=== REQUIREMENT ===
Restate all entries exactly.

=== DATA ===

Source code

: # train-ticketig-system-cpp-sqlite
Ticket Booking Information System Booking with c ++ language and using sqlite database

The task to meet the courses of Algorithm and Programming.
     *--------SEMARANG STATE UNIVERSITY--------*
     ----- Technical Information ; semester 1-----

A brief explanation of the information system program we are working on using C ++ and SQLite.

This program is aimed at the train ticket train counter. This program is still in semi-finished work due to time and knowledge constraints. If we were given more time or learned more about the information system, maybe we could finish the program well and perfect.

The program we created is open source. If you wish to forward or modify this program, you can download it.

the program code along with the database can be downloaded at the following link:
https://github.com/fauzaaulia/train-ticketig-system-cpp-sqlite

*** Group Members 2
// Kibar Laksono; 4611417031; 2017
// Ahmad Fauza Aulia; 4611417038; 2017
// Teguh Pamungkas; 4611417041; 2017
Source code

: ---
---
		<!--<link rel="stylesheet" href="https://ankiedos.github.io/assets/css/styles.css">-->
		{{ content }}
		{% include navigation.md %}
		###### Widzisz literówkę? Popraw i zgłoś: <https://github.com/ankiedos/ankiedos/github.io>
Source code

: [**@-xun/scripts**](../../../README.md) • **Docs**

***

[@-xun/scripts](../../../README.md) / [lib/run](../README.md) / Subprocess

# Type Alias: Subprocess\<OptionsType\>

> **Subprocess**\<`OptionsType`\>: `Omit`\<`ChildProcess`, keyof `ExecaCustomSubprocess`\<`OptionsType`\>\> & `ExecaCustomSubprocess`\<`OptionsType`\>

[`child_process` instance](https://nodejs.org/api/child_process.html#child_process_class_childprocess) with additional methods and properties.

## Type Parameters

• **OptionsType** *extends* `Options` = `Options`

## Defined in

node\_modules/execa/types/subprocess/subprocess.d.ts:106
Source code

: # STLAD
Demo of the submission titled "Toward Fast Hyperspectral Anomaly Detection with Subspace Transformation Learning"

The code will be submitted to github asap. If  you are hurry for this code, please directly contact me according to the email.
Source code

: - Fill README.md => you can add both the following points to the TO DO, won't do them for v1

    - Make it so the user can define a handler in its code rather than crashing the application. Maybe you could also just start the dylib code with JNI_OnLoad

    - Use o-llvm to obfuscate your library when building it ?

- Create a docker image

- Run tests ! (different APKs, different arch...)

=== ANSWER BOX ===
Source code

: # train-ticketig-system-cpp-sqlite
Ticket Booking Information System Booking with c ++ language and using sqlite database

The task to meet the courses of Algorithm and Programming.
     *--------SEMARANG STATE UNIVERSITY--------*
     ----- Technical Information ; semester 1-----

A brief explanation of the information system program we are working on using C ++ and SQLite.

This program is aimed at the train ticket train counter. This program is still in semi-finished work due to time and knowledge constraints. If we were given more time or learned more about the information system, maybe we could finish the program well and perfect.

The program we created is open source. If you wish to forward or modify this program, you can download it.

the program code along with the database can be downloaded at the following link:
https://github.com/fauzaaulia/train-ticketig-system-cpp-sqlite

*** Group Members 2
// Kibar Laksono; 4611417031; 2017
// Ahmad Fauza Aulia; 4611417038; 2017
// Teguh Pamungkas; 4611417041; 2017
Source code

: ---
---
		<!--<link rel="stylesheet" href="https://ankiedos.github.io/assets/css/styles.css">-->
		{{ content }}
		{% include navigation.md %}
		###### Widzisz literówkę? Popraw i zgłoś: <https://github.com/ankiedos/ankiedos/github.io>
Source code

: [**@-xun/scripts**](../../../README.md) • **Docs**

***

[@-xun/scripts](../../../README.md) / [lib/run](../README.md) / Subprocess

# Type Alias: Subprocess\<OptionsType\>

> **Subprocess**\<`OptionsType`\>: `Omit`\<`ChildProcess`, keyof `ExecaCustomSubprocess`\<`OptionsType`\>\> & `ExecaCustomSubprocess`\<`OptionsType`\>

[`child_process` instance](https://nodejs.org/api/child_process.html#child_process_class_childprocess) with additional methods and properties.

## Type Parameters

• **OptionsType** *extends* `Options` = `Options`

## Defined in

node\_modules/execa/types/subprocess/subprocess.d.ts:106
Source code

: # STLAD
Demo of the submission titled "Toward Fast Hyperspectral Anomaly Detection with Subspace Transformation Learning"

The code will be submitted to github asap. If  you are hurry for this code, please directly contact me according to the email.
Source code

: - Fill README.md => you can add both the following points to the TO DO, won't do them for v1

    - Make it so the user can define a handler in its code rather than crashing the application. Maybe you could also just start the dylib code with JNI_OnLoad

    - Use o-llvm to obfuscate your library when building it ?

- Create a docker image

- Run tests ! (different APKs, different arch...)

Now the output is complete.